Why more organisations than you think have failed or stalled their cloud migrations
Nearly half of organisations polled in a recent survey admitted they had failed or stalled their cloud hosting implementations, with a further half claiming they had to alter their budget and a whopping 70% force to make changes to their design.
These are the latest figures from a study of 358 respondents conducted by INetU and THINKStrategies entitled “The Adventures of Moving to the Cloud”, which aims to show CIOs and business managers it’s not a “walk in the park” to migrate over.
Only 27% of respondents said they were “extremely satisfied” by their experience with a cloud vendor, according to a post from THINKStrategies’ Jeff Kaplan onDatamation.
“While I’ve always been a tireless advocate for the fundamental advantages of cloud-based alternatives to traditional on-premise systems and software, I’m also a realist who believes our survey findings show that there are still plenty of potential pitfalls associated with migrating important business applications and processes to the cloud,” he noted.
Security remains the toughest hurdle to clear with regards to cloud implementation according to the survey respondents, with 27% citing it as the most difficult. This compares with compliance (20%), capacity planning (13%), monitoring (9%), provisioning (4%) and billing (4%).
Similarly, billing was the easiest function according to those polled (50%), ahead of provisioning (34%), monitoring (30%), compliance (27%), security (22%) and capacity planning (21%).
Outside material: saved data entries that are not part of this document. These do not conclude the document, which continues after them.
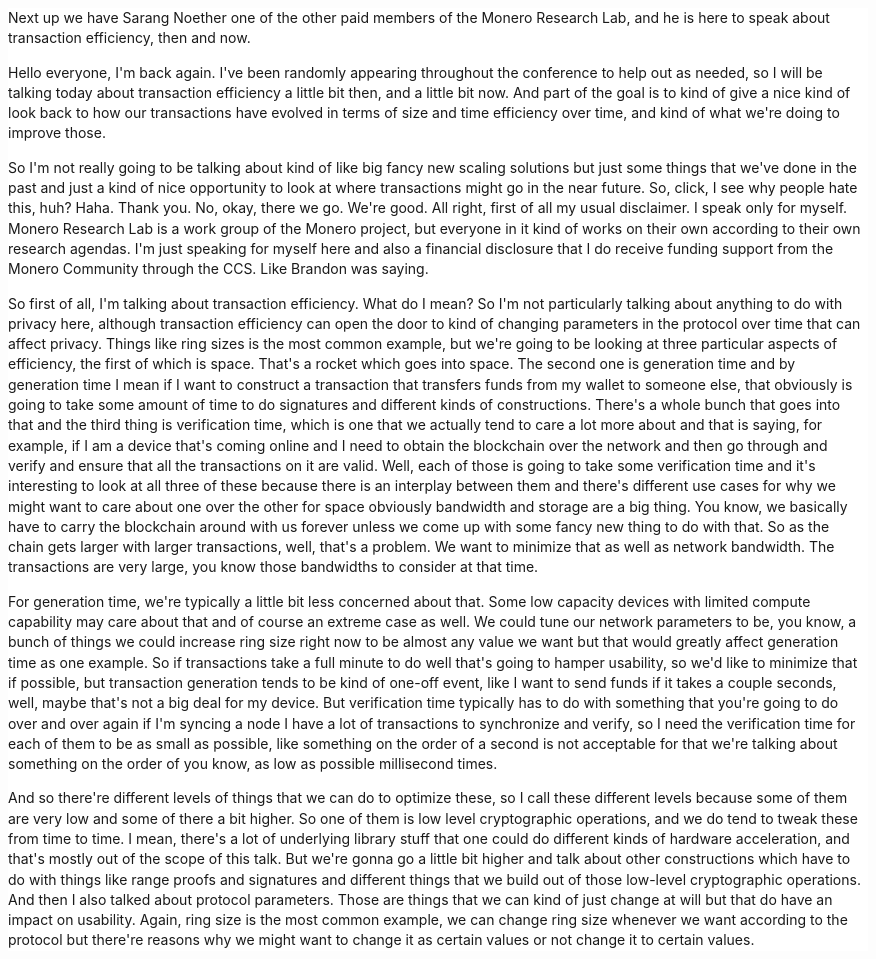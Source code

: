 Next up we have Sarang Noether one of the other paid members of the Monero Research Lab, and he is here to speak about transaction efficiency, then and now.  

Hello everyone, I'm back again. I've been randomly appearing throughout the conference to help out as needed, so I will be talking today about transaction efficiency a little bit then, and a little bit now. And part of the goal is to kind of give a nice kind of look back to how our transactions have evolved in terms of size and time efficiency over time, and kind of what we're doing to improve those.  

So I'm not really going to be talking about kind of like big fancy new scaling solutions but just some things that we've done in the past and just a kind of nice opportunity to look at where transactions might go in the near future. So, click, I see why people hate this, huh? Haha. Thank you. No, okay, there we go. We're good. All right, first of all my usual disclaimer. I speak only for myself. Monero Research Lab is a work group of the Monero project, but everyone in it kind of works on their own according to their own research agendas. I'm just speaking for myself here and also a financial disclosure that I do receive funding support from the Monero Community through the CCS. Like Brandon was saying.  

So first of all, I'm talking about transaction efficiency. What do I mean? So I'm not particularly talking about anything to do with privacy here, although transaction efficiency can open the door to kind of changing parameters in the protocol over time that can affect privacy. Things like ring sizes is the most common example, but we're going to be looking at three particular aspects of efficiency, the first of which is space. That's a rocket which goes into space. The second one is generation time and by generation time I mean if I want to construct a transaction that transfers funds from my wallet to someone else, that obviously is going to take some amount of time to do signatures and different kinds of constructions. There's a whole bunch that goes into that and the third thing is verification time, which is one that we actually tend to care a lot more about and that is saying, for example, if I am a device that's coming online and I need to obtain the blockchain over the network and then go through and verify and ensure that all the transactions on it are valid. Well, each of those is going to take some verification time and it's interesting to look at all three of these because there is an interplay between them and there's different use cases for why we might want to care about one over the other for space obviously bandwidth and storage are a big thing. You know, we basically have to carry the blockchain around with us forever unless we come up with some fancy new thing to do with that. So as the chain gets larger with larger transactions, well, that's a problem. We want to minimize that as well as network bandwidth. The transactions are very large, you know those bandwidths to consider at that time.  

For generation time, we're typically a little bit less concerned about that. Some low capacity devices with limited compute capability may care about that and of course an extreme case as well. We could tune our network parameters to be, you know, a bunch of things we could increase ring size right now to be almost any value we want but that would greatly affect generation time as one example. So if transactions take a full minute to do well that's going to hamper usability, so we'd like to minimize that if possible, but transaction generation tends to be kind of one-off event, like I want to send funds if it takes a couple seconds, well, maybe that's not a big deal for my device. But verification time typically has to do with something that you're going to do over and over again if I'm syncing a node I have a lot of transactions to synchronize and verify, so I need the verification time for each of them to be as small as possible, like something on the order of a second is not acceptable for that we're talking about something on the order of you know, as low as possible millisecond times.  

And so there're different levels of things that we can do to optimize these, so I call these different levels because some of them are very low and some of there a bit higher. So one of them is low level cryptographic operations, and we do tend to tweak these from time to time. I mean, there's a lot of underlying library stuff that one could do different kinds of hardware acceleration, and that's mostly out of the scope of this talk. But we're gonna go a little bit higher and talk about other constructions which have to do with things like range proofs and signatures and different things that we build out of those low-level cryptographic operations. And then I also talked about protocol parameters. Those are things that we can kind of just change at will but that do have an impact on usability. Again, ring size is the most common example, we can change ring size whenever we want according to the protocol but there're reasons why we might want to change it as certain values or not change it to certain values.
A recent seminar at the Public Sector Enterprise ICT conference in London found four key ways to overcome security in the cloud: build your knowledge up, be a smart buyer, bust the ‘in-house is best’ myth, and prioritise the quick wins.
Yet there was one piece of good news which came from the survey data: 96% of respondents who said they were extremely satisfied with their solution were managed by their cloud hosting provider.